Improving the specificity of organophosphorus hydrolase to acephate by mutagenesis at its binding site: a computational study.

Organophosphorus hydrolase (OPH) is one of the most important enzymes in order to bioremediation of organophosphorus (OP) pesticides. OPH is capable of degrading a wide variety of OPs, but it has poor specificity to OPs with P-S bond, including acephate. Given that the binding site residues of OPH determine its substrate specificity, this study was carried out to find the best OPH mutants containing a single point mutation in the binding site that possess improved specificity to acephate. Hence, we generated all possible mutant models and performed molecular docking of acephate with wild-type OPH (OPH-WT) and its mutants. After that, molecular dynamic (MD) simulations of OPH-WT and the best mutants, according to the docking results, were performed in both apo- and complex with acephate forms.

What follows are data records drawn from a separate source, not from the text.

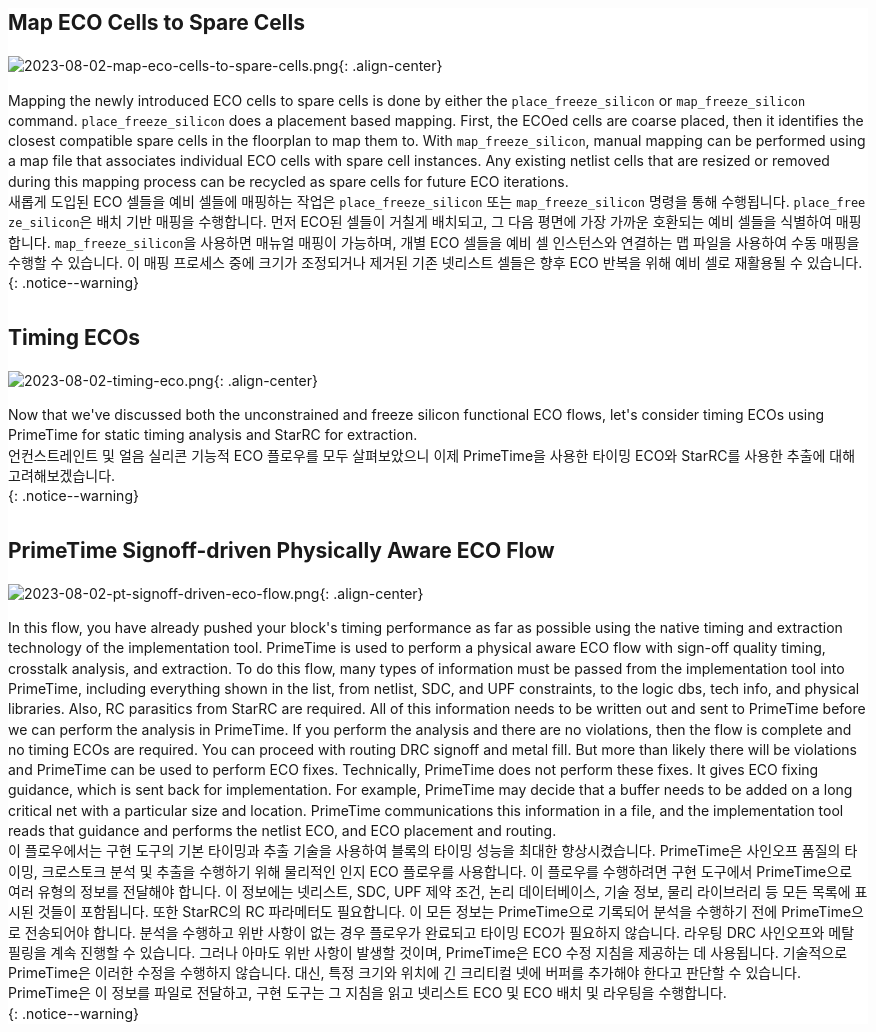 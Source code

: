 ## Map ECO Cells to Spare Cells

![2023-08-02-map-eco-cells-to-spare-cells.png]({{site.baseurl}}/assets/images/2023-08-02-map-eco-cells-to-spare-cells.png){: .align-center}  

Mapping the newly introduced ECO cells to spare cells is done by either the `place_freeze_silicon` or `map_freeze_silicon` command. `place_freeze_silicon` does a placement based mapping. First, the ECOed cells are coarse placed, then it identifies the closest compatible spare cells in the floorplan to map them to. With `map_freeze_silicon`, manual mapping can be performed using a map file that associates individual ECO cells with spare cell instances. Any existing netlist cells that are resized or removed during this mapping process can be recycled as spare cells for future ECO iterations.  
새롭게 도입된 ECO 셀들을 예비 셀들에 매핑하는 작업은 `place_freeze_silicon` 또는 `map_freeze_silicon` 명령을 통해 수행됩니다. `place_freeze_silicon`은 배치 기반 매핑을 수행합니다. 먼저 ECO된 셀들이 거칠게 배치되고, 그 다음 평면에 가장 가까운 호환되는 예비 셀들을 식별하여 매핑합니다. `map_freeze_silicon`을 사용하면 매뉴얼 매핑이 가능하며, 개별 ECO 셀들을 예비 셀 인스턴스와 연결하는 맵 파일을 사용하여 수동 매핑을 수행할 수 있습니다. 이 매핑 프로세스 중에 크기가 조정되거나 제거된 기존 넷리스트 셀들은 향후 ECO 반복을 위해 예비 셀로 재활용될 수 있습니다.  
{: .notice--warning}  

## Timing ECOs

![2023-08-02-timing-eco.png]({{site.baseurl}}/assets/images/2023-08-02-timing-eco.png){: .align-center}  

Now that we've discussed both the unconstrained and freeze silicon functional ECO flows, let's consider timing ECOs using PrimeTime for static timing analysis and StarRC for extraction.  
언컨스트레인트 및 얼음 실리콘 기능적 ECO 플로우를 모두 살펴보았으니 이제 PrimeTime을 사용한 타이밍 ECO와 StarRC를 사용한 추출에 대해 고려해보겠습니다.  
{: .notice--warning}  

## PrimeTime Signoff-driven Physically Aware ECO Flow

![2023-08-02-pt-signoff-driven-eco-flow.png]({{site.baseurl}}/assets/images/2023-08-02-pt-signoff-driven-eco-flow.png){: .align-center}  


In this flow, you have already pushed your block's timing performance as far as possible using the native timing and extraction technology of the implementation tool. PrimeTime is used to perform a physical aware ECO flow with sign-off quality timing, crosstalk analysis, and extraction. To do this flow, many types of information must be passed from the implementation tool into PrimeTime, including everything shown in the list, from netlist, SDC, and UPF constraints, to the logic dbs, tech info, and physical libraries. Also, RC parasitics from StarRC are required. All of this information needs to be written out and sent to PrimeTime before we can perform the analysis in PrimeTime. If you perform the analysis and there are no violations, then the flow is complete and no timing ECOs are required. You can proceed with routing DRC signoff and metal fill. But more than likely there will be violations and PrimeTime can be used to perform ECO fixes. Technically, PrimeTime does not perform these fixes. It gives ECO fixing guidance, which is sent back for implementation. For example, PrimeTime may decide that a buffer needs to be added on a long critical net with a particular size and location. PrimeTime communications this information in a file, and the implementation tool reads that guidance and performs the netlist ECO, and ECO placement and routing.  
이 플로우에서는 구현 도구의 기본 타이밍과 추출 기술을 사용하여 블록의 타이밍 성능을 최대한 향상시켰습니다. PrimeTime은 사인오프 품질의 타이밍, 크로스토크 분석 및 추출을 수행하기 위해 물리적인 인지 ECO 플로우를 사용합니다. 이 플로우를 수행하려면 구현 도구에서 PrimeTime으로 여러 유형의 정보를 전달해야 합니다. 이 정보에는 넷리스트, SDC, UPF 제약 조건, 논리 데이터베이스, 기술 정보, 물리 라이브러리 등 모든 목록에 표시된 것들이 포함됩니다. 또한 StarRC의 RC 파라메터도 필요합니다. 이 모든 정보는 PrimeTime으로 기록되어 분석을 수행하기 전에 PrimeTime으로 전송되어야 합니다. 분석을 수행하고 위반 사항이 없는 경우 플로우가 완료되고 타이밍 ECO가 필요하지 않습니다. 라우팅 DRC 사인오프와 메탈 필링을 계속 진행할 수 있습니다. 그러나 아마도 위반 사항이 발생할 것이며, PrimeTime은 ECO 수정 지침을 제공하는 데 사용됩니다. 기술적으로 PrimeTime은 이러한 수정을 수행하지 않습니다. 대신, 특정 크기와 위치에 긴 크리티컬 넷에 버퍼를 추가해야 한다고 판단할 수 있습니다. PrimeTime은 이 정보를 파일로 전달하고, 구현 도구는 그 지침을 읽고 넷리스트 ECO 및 ECO 배치 및 라우팅을 수행합니다.  
{: .notice--warning}  
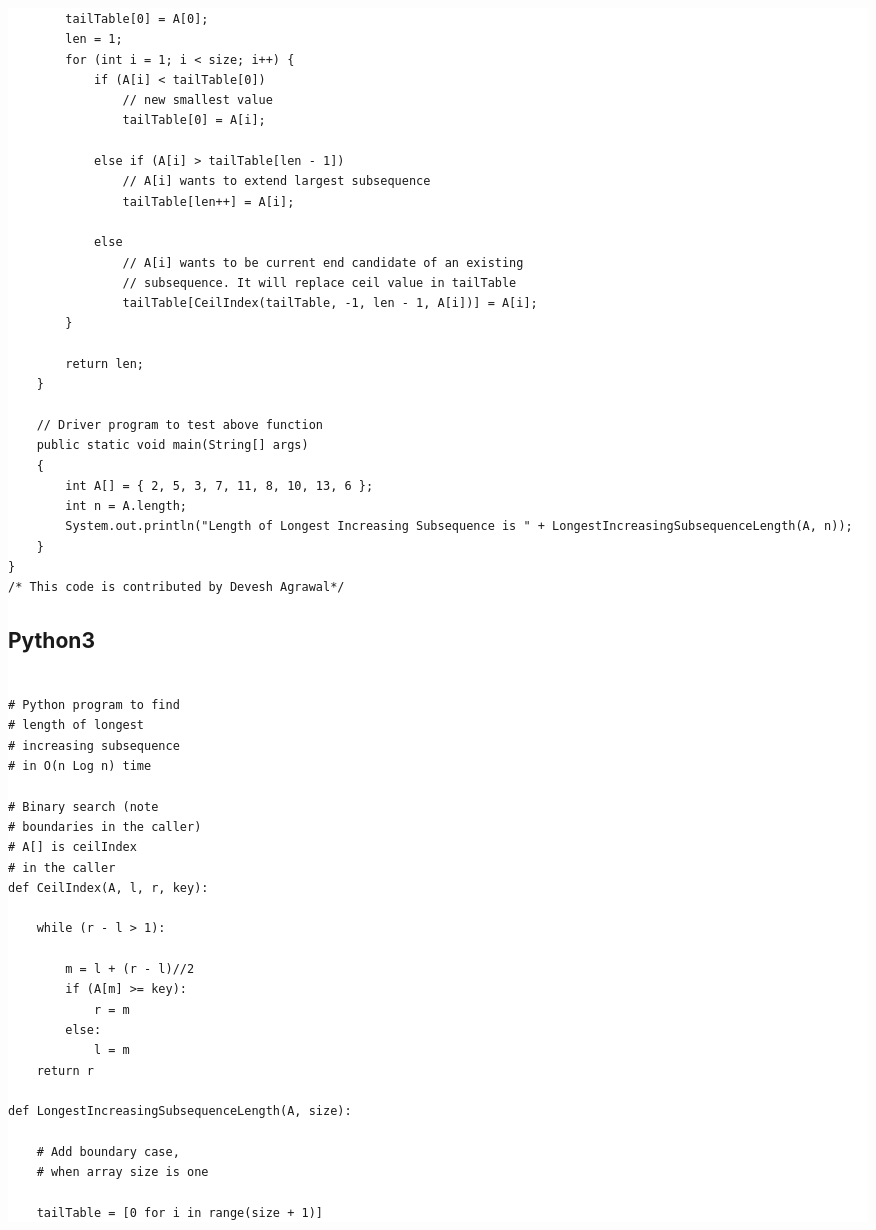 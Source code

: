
 ```
        tailTable[0] = A[0]; 
        len = 1; 
        for (int i = 1; i < size; i++) { 
            if (A[i] < tailTable[0]) 
                // new smallest value 
                tailTable[0] = A[i]; 

            else if (A[i] > tailTable[len - 1]) 
                // A[i] wants to extend largest subsequence 
                tailTable[len++] = A[i]; 

            else
                // A[i] wants to be current end candidate of an existing 
                // subsequence. It will replace ceil value in tailTable 
                tailTable[CeilIndex(tailTable, -1, len - 1, A[i])] = A[i]; 
        } 

        return len; 
    } 

    // Driver program to test above function 
    public static void main(String[] args) 
    { 
        int A[] = { 2, 5, 3, 7, 11, 8, 10, 13, 6 }; 
        int n = A.length; 
        System.out.println("Length of Longest Increasing Subsequence is " + LongestIncreasingSubsequenceLength(A, n)); 
    } 
} 
/* This code is contributed by Devesh Agrawal*/

```

## Python3

```

# Python program to find 
# length of longest 
# increasing subsequence 
# in O(n Log n) time 

# Binary search (note 
# boundaries in the caller) 
# A[] is ceilIndex 
# in the caller 
def CeilIndex(A, l, r, key): 

    while (r - l > 1): 

        m = l + (r - l)//2
        if (A[m] >= key): 
            r = m 
        else: 
            l = m 
    return r 

def LongestIncreasingSubsequenceLength(A, size): 

    # Add boundary case, 
    # when array size is one 

    tailTable = [0 for i in range(size + 1)] 
``` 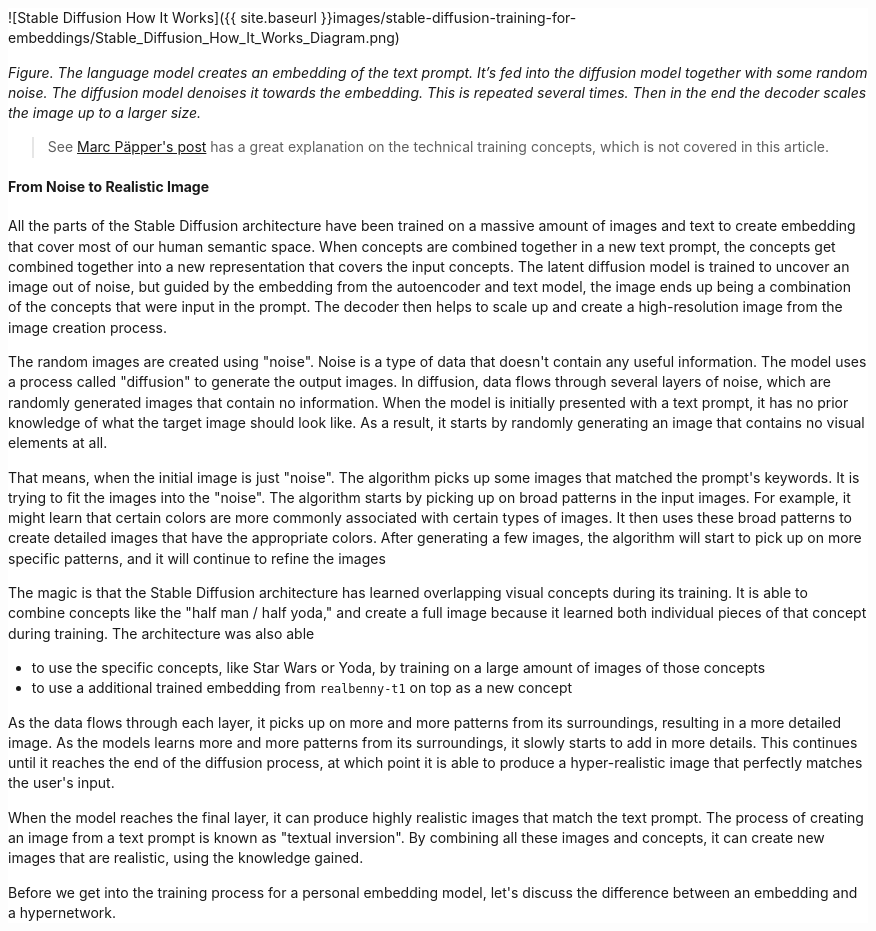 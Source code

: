 ![Stable Diffusion How It Works]({{ site.baseurl }}images/stable-diffusion-training-for-embeddings/Stable_Diffusion_How_It_Works_Diagram.png)

*Figure. The language model creates an embedding of the text prompt. It’s fed into the diffusion model together with some random noise. The diffusion model denoises it towards the embedding. This is repeated several times. Then in the end the decoder scales the image up to a larger size.*

> See [Marc Päpper's post](https://www.paepper.com/blog/posts/how-and-why-stable-diffusion-works-for-text-to-image-generation/) has a great explanation on the technical training concepts, which is not covered in this article.

#### From Noise to Realistic Image
All the parts of the Stable Diffusion architecture have been trained on a massive amount of images and text to create embedding that cover most of our human semantic space. When concepts are combined together in a new text prompt, the concepts get combined together into a new representation that covers the input concepts. The latent diffusion model is trained to uncover an image out of noise, but guided by the embedding from the autoencoder and text model, the image ends up being a combination of the concepts that were input in the prompt. The decoder then helps to scale up and create a high-resolution image from the image creation process.

The random images are created using "noise". Noise is a type of data that doesn't contain any useful information. The model uses a process called "diffusion" to generate the output images. In diffusion, data flows through several layers of noise, which are randomly generated images that contain no information. When the model is initially presented with a text prompt, it has no prior knowledge of what the target image should look like. As a result, it starts by randomly generating an image that contains no visual elements at all.

That means, when the initial image is just "noise". The algorithm picks up some images that matched the prompt's keywords. It is trying to fit the images into the "noise". The algorithm starts by picking up on broad patterns in the input images. For example, it might learn that certain colors are more commonly associated with certain types of images. It then uses these broad patterns to create detailed images that have the appropriate colors. After generating a few images, the algorithm will start to pick up on more specific patterns, and it will continue to refine the images

The magic is that the Stable Diffusion architecture has learned overlapping visual concepts during its training. It is able to combine concepts like the "half man / half yoda," and create a full image because it learned both individual pieces of that concept during training. The architecture was also able
- to use the specific concepts, like Star Wars or Yoda, by training on a large amount of images of those concepts
- to use a additional trained embedding from `realbenny-t1` on top as a new concept

As the data flows through each layer, it picks up on more and more patterns from its surroundings, resulting in a more detailed image. As the models learns more and more patterns from its surroundings, it slowly starts to add in more details. This continues until it reaches the end of the diffusion process, at which point it is able to produce a hyper-realistic image that perfectly matches the user's input.

When the model reaches the final layer, it can produce highly realistic images that match the text prompt. The process of creating an image from a text prompt is known as "textual inversion". By combining all these images and concepts, it can create new images that are realistic, using the knowledge gained.

Before we get into the training process for a personal embedding model, let's discuss the difference between an embedding and a hypernetwork.
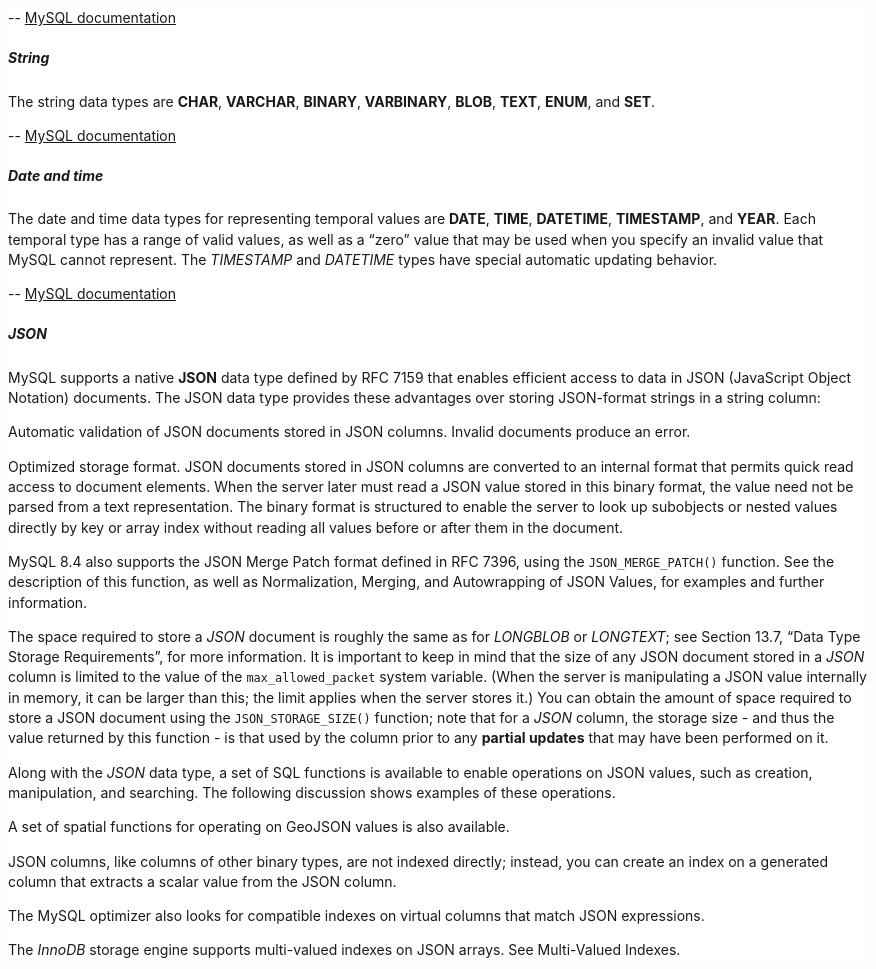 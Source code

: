 -- [MySQL documentation](https://dev.mysql.com/doc/refman/8.4/en/numeric-types.html)

##### String

The string data types are **CHAR**, **VARCHAR**, **BINARY**, **VARBINARY**, **BLOB**, **TEXT**, **ENUM**, and **SET**.

-- [MySQL documentation](https://dev.mysql.com/doc/refman/8.4/en/numeric-types.html)

##### Date and time

The date and time data types for representing temporal values are **DATE**, **TIME**, **DATETIME**, **TIMESTAMP**, and **YEAR**. Each temporal type has a range of valid values, as well as a “zero” value that may be used when you specify an invalid value that MySQL cannot represent. The *TIMESTAMP* and *DATETIME* types have special automatic updating behavior.

-- [MySQL documentation](https://dev.mysql.com/doc/refman/8.4/en/date-and-time-types.html)

##### JSON

MySQL supports a native **JSON** data type defined by RFC 7159 that enables efficient access to data in JSON (JavaScript Object Notation) documents. The JSON data type provides these advantages over storing JSON-format strings in a string column:

Automatic validation of JSON documents stored in JSON columns. Invalid documents produce an error.

Optimized storage format. JSON documents stored in JSON columns are converted to an internal format that permits quick read access to document elements. When the server later must read a JSON value stored in this binary format, the value need not be parsed from a text representation. The binary format is structured to enable the server to look up subobjects or nested values directly by key or array index without reading all values before or after them in the document.

MySQL 8.4 also supports the JSON Merge Patch format defined in RFC 7396, using the `JSON_MERGE_PATCH()` function. See the description of this function, as well as Normalization, Merging, and Autowrapping of JSON Values, for examples and further information.

The space required to store a *JSON* document is roughly the same as for *LONGBLOB* or *LONGTEXT*; see Section 13.7, “Data Type Storage Requirements”, for more information. It is important to keep in mind that the size of any JSON document stored in a *JSON* column is limited to the value of the `max_allowed_packet` system variable. (When the server is manipulating a JSON value internally in memory, it can be larger than this; the limit applies when the server stores it.) You can obtain the amount of space required to store a JSON document using the `JSON_STORAGE_SIZE()` function; note that for a *JSON* column, the storage size - and thus the value returned by this function - is that used by the column prior to any **partial updates** that may have been performed on it.

Along with the *JSON* data type, a set of SQL functions is available to enable operations on JSON values, such as creation, manipulation, and searching. The following discussion shows examples of these operations.

A set of spatial functions for operating on GeoJSON values is also available.

JSON columns, like columns of other binary types, are not indexed directly; instead, you can create an index on a generated column that extracts a scalar value from the JSON column.

The MySQL optimizer also looks for compatible indexes on virtual columns that match JSON expressions.

The *InnoDB* storage engine supports multi-valued indexes on JSON arrays. See Multi-Valued Indexes.
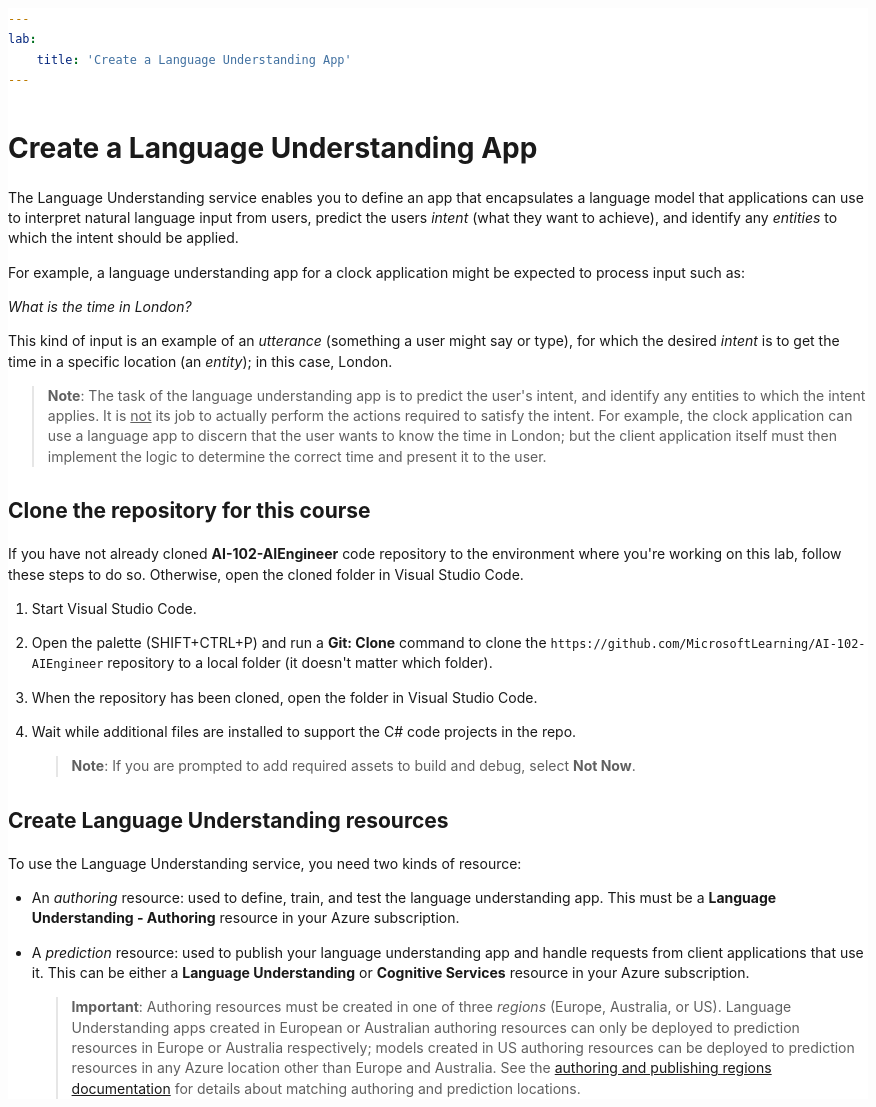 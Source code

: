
 ```yaml
---
lab:
    title: 'Create a Language Understanding App'
---
```


# Create a Language Understanding App

The Language Understanding service enables you to define an app that encapsulates a language model that applications can use to interpret natural language input from users,  predict the users *intent* (what they want to achieve), and identify any *entities* to which the intent should be applied.

For example, a language understanding app for a clock application might be expected to process input such as:

*What is the time in London?*

This kind of input is an example of an *utterance* (something a user might say or type), for which the desired *intent* is to get the time in a specific location (an *entity*); in this case, London.

> **Note**: The task of the language understanding app is to predict the user's intent, and identify any entities to which the intent applies. It is <u>not</u> its job to actually perform the actions required to satisfy the intent. For example, the clock application can use a language app to discern that the user wants to know the time in London; but the client application itself must then implement the logic to determine the correct time and present it to the user.

## Clone the repository for this course

If you have not already cloned **AI-102-AIEngineer** code repository to the environment where you're working on this lab, follow these steps to do so. Otherwise, open the cloned folder in Visual Studio Code.

1. Start Visual Studio Code.
2. Open the palette (SHIFT+CTRL+P) and run a **Git: Clone** command to clone the `https://github.com/MicrosoftLearning/AI-102-AIEngineer` repository to a local folder (it doesn't matter which folder).
3. When the repository has been cloned, open the folder in Visual Studio Code.
4. Wait while additional files are installed to support the C# code projects in the repo.

    > **Note**: If you are prompted to add required assets to build and debug, select **Not Now**.

## Create Language Understanding resources

To use the Language Understanding service, you need two kinds of resource:

- An *authoring* resource: used to define, train, and test the language understanding app. This must be a **Language Understanding - Authoring** resource in your Azure subscription.
- A *prediction* resource: used to publish your language understanding app and handle requests from client applications that use it. This can be either a **Language Understanding** or **Cognitive Services** resource in your Azure subscription.

     > **Important**: Authoring resources must be created in one of three *regions* (Europe, Australia, or US). Language Understanding apps created in European or Australian authoring resources can only be deployed to prediction resources in Europe or Australia respectively; models created in US authoring resources can be deployed to prediction resources in any Azure location other than Europe and Australia. See the [authoring and publishing regions documentation](https://docs.microsoft.com/azure/cognitive-services/luis/luis-reference-regions) for details about matching authoring and prediction locations.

Docking results signified that 51 out of 228 mutants possessed increased binding affinities to acephate, as compared to OPH-WT. Of them, W131N, W131G, and H254Y were the best mutants considering the high binding affinities and proper orientation of the ligand at their active sites. MD simulations confirmed the stability of the three mutants in both apo- and complex with acephate forms and also showed that these formed more stable complexes with acephate, as compared to OPH-WT. MD results also suggested that W131N and W131G, in addition to enhanced specificity, could keep the necessary configuration for acephate hydrolysis during the simulations.